13 Février 2016
« Junior » aurait pu être le rejeton trentenaire d'un Zeppelin, Floyd ou autre Doors. Il aurait pu. Voire même le bâtard des Yardbirds... Certains le disent, oui. Pas lui. Pas intéressé. À peine influencé. Alors, quoi : artiste bis, en retard de quelques années ? Bal masqué ? Relent de vieilleries rock bazardées ? Non. Ni hommage, ni copié-collé : juste un multi-instrumentiste, dont le trop-plein de créativité sait s'étirer.
Faut dire que le franco-portugais est ami avec Nosfell et Philippe Decouflé. Est batteur de Dick Rivers.

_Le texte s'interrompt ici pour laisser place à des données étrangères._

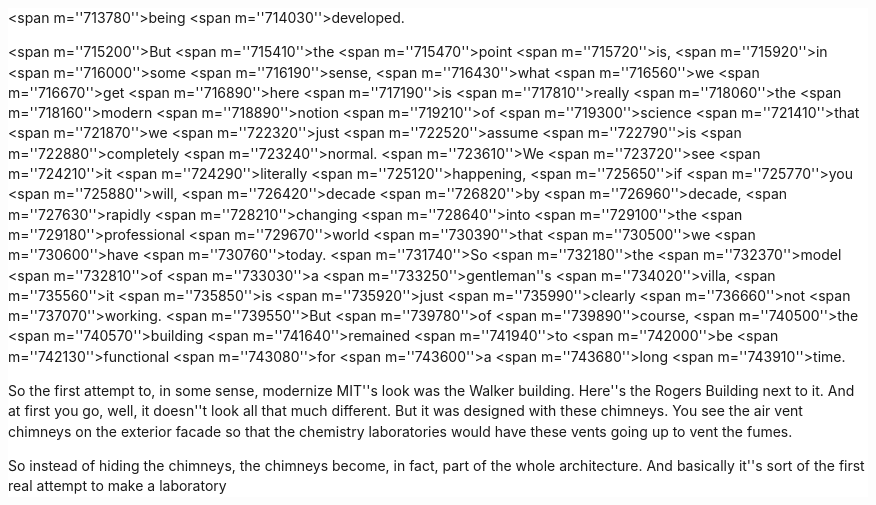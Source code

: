   <span m=''713780''>being</span> <span m=''714030''>developed.</span> </p><p><span
  m=''715200''>But</span> <span m=''715410''>the</span> <span m=''715470''>point</span>
  <span m=''715720''>is,</span> <span m=''715920''>in</span> <span m=''716000''>some</span>
  <span m=''716190''>sense,</span> <span m=''716430''>what</span> <span m=''716560''>we</span>
  <span m=''716670''>get</span> <span m=''716890''>here</span> <span m=''717190''>is</span>
  <span m=''717810''>really</span> <span m=''718060''>the</span> <span m=''718160''>modern</span>
  <span m=''718890''>notion</span> <span m=''719210''>of</span> <span m=''719300''>science</span>
  <span m=''721410''>that</span> <span m=''721870''>we</span> <span m=''722320''>just</span>
  <span m=''722520''>assume</span> <span m=''722790''>is</span> <span m=''722880''>completely</span>
  <span m=''723240''>normal.</span> <span m=''723610''>We</span> <span m=''723720''>see</span>
  <span m=''724210''>it</span> <span m=''724290''>literally</span> <span m=''725120''>happening,</span>
  <span m=''725650''>if</span> <span m=''725770''>you</span> <span m=''725880''>will,</span>
  <span m=''726420''>decade</span> <span m=''726820''>by</span> <span m=''726960''>decade,</span>
  <span m=''727630''>rapidly</span> <span m=''728210''>changing</span> <span m=''728640''>into</span>
  <span m=''729100''>the</span> <span m=''729180''>professional</span> <span m=''729670''>world</span>
  <span m=''730390''>that</span> <span m=''730500''>we</span> <span m=''730600''>have</span>
  <span m=''730760''>today.</span> <span m=''731740''>So</span> <span m=''732180''>the</span>
  <span m=''732370''>model</span> <span m=''732810''>of</span> <span m=''733030''>a</span>
  <span m=''733250''>gentleman''s</span> <span m=''734020''>villa,</span> <span m=''735560''>it</span>
  <span m=''735850''>is</span> <span m=''735920''>just</span> <span m=''735990''>clearly</span>
  <span m=''736660''>not</span> <span m=''737070''>working.</span> <span m=''739550''>But</span>
  <span m=''739780''>of</span> <span m=''739890''>course,</span> <span m=''740500''>the</span>
  <span m=''740570''>building</span> <span m=''741640''>remained</span> <span m=''741940''>to</span>
  <span m=''742000''>be</span> <span m=''742130''>functional</span> <span m=''743080''>for</span>
  <span m=''743600''>a</span> <span m=''743680''>long</span> <span m=''743910''>time.</span>
  </p><p><span m=''745410''>So</span> <span m=''745600''>the</span> <span m=''745700''>first</span>
  <span m=''745950''>attempt</span> <span m=''746320''>to,</span> <span m=''746440''>in</span>
  <span m=''746530''>some</span> <span m=''746720''>sense,</span> <span m=''746960''>modernize</span>
  <span m=''747450''>MIT''s</span> <span m=''747910''>look</span> <span m=''748520''>was</span>
  <span m=''748920''>the</span> <span m=''749010''>Walker</span> <span m=''749300''>building.</span>
  <span m=''749600''>Here''s</span> <span m=''749880''>the</span> <span m=''749920''>Rogers</span>
  <span m=''750240''>Building</span> <span m=''750530''>next</span> <span m=''750760''>to</span>
  <span m=''750880''>it.</span> <span m=''751750''>And</span> <span m=''752120''>at</span>
  <span m=''752250''>first</span> <span m=''752480''>you</span> <span m=''752540''>go,</span>
  <span m=''752700''>well,</span> <span m=''752850''>it</span> <span m=''752910''>doesn''t</span>
  <span m=''753120''>look</span> <span m=''753240''>all</span> <span m=''753520''>that</span>
  <span m=''753770''>much</span> <span m=''753950''>different.</span> <span m=''754760''>But</span>
  <span m=''755040''>it</span> <span m=''755110''>was</span> <span m=''755230''>designed</span>
  <span m=''755680''>with</span> <span m=''755850''>these</span> <span m=''756120''>chimneys.</span>
  <span m=''756560''>You</span> <span m=''756610''>see</span> <span m=''756850''>the</span>
  <span m=''757090''>air</span> <span m=''757435''>vent</span> <span m=''757780''>chimneys</span>
  <span m=''757950''>on</span> <span m=''758030''>the</span> <span m=''758180''>exterior</span>
  <span m=''758730''>facade</span> <span m=''759750''>so</span> <span m=''760030''>that</span>
  <span m=''760200''>the</span> <span m=''760290''>chemistry</span> <span m=''760690''>laboratories</span>
  <span m=''762080''>would</span> <span m=''762230''>have</span> <span m=''762430''>these</span>
  <span m=''762670''>vents</span> <span m=''763450''>going</span> <span m=''763700''>up</span>
  <span m=''763940''>to</span> <span m=''764080''>vent</span> <span m=''764890''>the</span>
  <span m=''764950''>fumes.</span> </p><p><span m=''765940''>So</span> <span m=''766170''>instead</span>
  <span m=''766420''>of</span> <span m=''766500''>hiding</span> <span m=''767030''>the</span>
  <span m=''767250''>chimneys,</span> <span m=''767920''>the</span> <span m=''767990''>chimneys</span>
  <span m=''768330''>become,</span> <span m=''768910''>in</span> <span m=''769070''>fact,</span>
  <span m=''769710''>part</span> <span m=''770030''>of</span> <span m=''770100''>the</span>
  <span m=''770180''>whole</span> <span m=''770680''>architecture.</span> <span m=''771860''>And</span>
  <span m=''772520''>basically</span> <span m=''773030''>it''s</span> <span m=''773170''>sort</span>
  <span m=''773310''>of</span> <span m=''773400''>the</span> <span m=''773520''>first</span>
  <span m=''774080''>real</span> <span m=''774250''>attempt</span> <span m=''774700''>to</span>
  <span m=''774780''>make</span> <span m=''775060''>a</span> <span m=''776410''>laboratory</span>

A été celui de LoudBlast ou Bretaying the Martyrs, chanteur de Darkness Dynamite et première partie de Death DTA. A même cachetonné au HellFest et au maMA. A été sélectionné pour la finale européenne du Hard Rock Rising à Barcelone. Partage surtout un projet avec Dave Grohl et Alain Johannes (Queens of the Stone Age, Them Crooked Vultures...). Forcément : ça n’aide pas. Et, de l’envie de pastiche, il y aurait de quoi.

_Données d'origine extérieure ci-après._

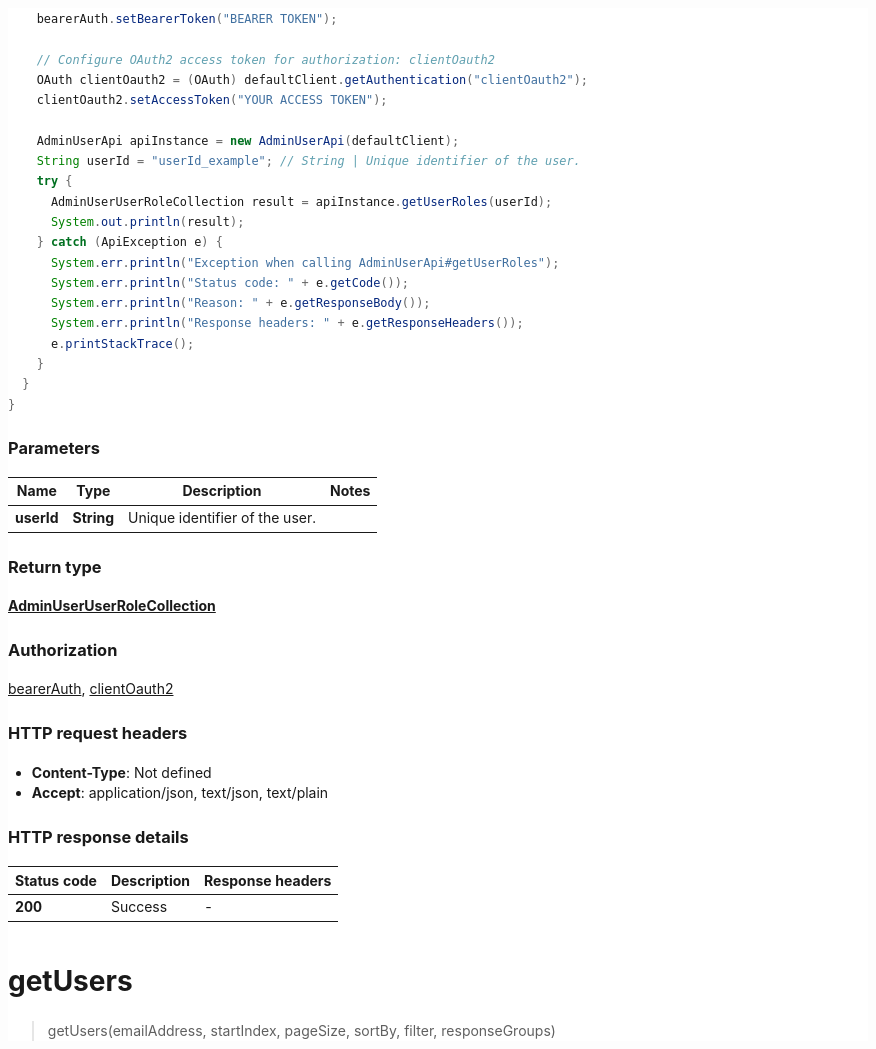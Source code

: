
 ```java
    bearerAuth.setBearerToken("BEARER TOKEN");

    // Configure OAuth2 access token for authorization: clientOauth2
    OAuth clientOauth2 = (OAuth) defaultClient.getAuthentication("clientOauth2");
    clientOauth2.setAccessToken("YOUR ACCESS TOKEN");

    AdminUserApi apiInstance = new AdminUserApi(defaultClient);
    String userId = "userId_example"; // String | Unique identifier of the user.
    try {
      AdminUserUserRoleCollection result = apiInstance.getUserRoles(userId);
      System.out.println(result);
    } catch (ApiException e) {
      System.err.println("Exception when calling AdminUserApi#getUserRoles");
      System.err.println("Status code: " + e.getCode());
      System.err.println("Reason: " + e.getResponseBody());
      System.err.println("Response headers: " + e.getResponseHeaders());
      e.printStackTrace();
    }
  }
}
```

### Parameters

| Name | Type | Description  | Notes |
|------------- | ------------- | ------------- | -------------|
| **userId** | **String**| Unique identifier of the user. | |

### Return type

[**AdminUserUserRoleCollection**](AdminUserUserRoleCollection.md)

### Authorization

[bearerAuth](../README.md#bearerAuth), [clientOauth2](../README.md#clientOauth2)

### HTTP request headers

 - **Content-Type**: Not defined
 - **Accept**: application/json, text/json, text/plain

### HTTP response details
| Status code | Description | Response headers |
|-------------|-------------|------------------|
| **200** | Success |  -  |

<a name="getUsers"></a>
# **getUsers**
> getUsers(emailAddress, startIndex, pageSize, sortBy, filter, responseGroups)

Mais du folklore, le chevelu n’en a ni la moto, ni les têtes de mort. Pas fou. Tout juste s’entiche-t-il d’ésotérisme et de méditation. La nature, avant tout. Les fonds psychédéliques de ses clips fait-maison ? Une esthétique, rien de plus. Un horizon. Car de sa vie à Los Angeles, il en conserve le Do it Yourself comme fanion. Batteur depuis ses 4 ans, la basse à 9, premier groupe à 14... La technique ? Il connait, merci. Aujourd'hui, le self-made-man ne cherche qu’à en jouir. Se lâcher et faire plaisir. Plutôt vivre ainsi que continuer à singer. Aussi.
Croyez-le ou non, c’est côté instinct que le fiston se sent une filiation, revendiquant le droit au hasard et à l’inconscient. Et c'est bien son hyperactivité, de la peinture à l'écriture, qui l'empêche de conceptualiser. Rationnaliser. Que faut-il d’autre ? Voilà – enfin – un amoureux des créations mouvantes et fragiles, jusqu’à la nécessité des accidents. Essentiels. Des imperfections, plutôt que l’impersonnel. La recherche de textures, plutôt qu’un son. Pas étonnant que les textes soient des mots jetés en pâture, autour desquels il construit ensuite un mur.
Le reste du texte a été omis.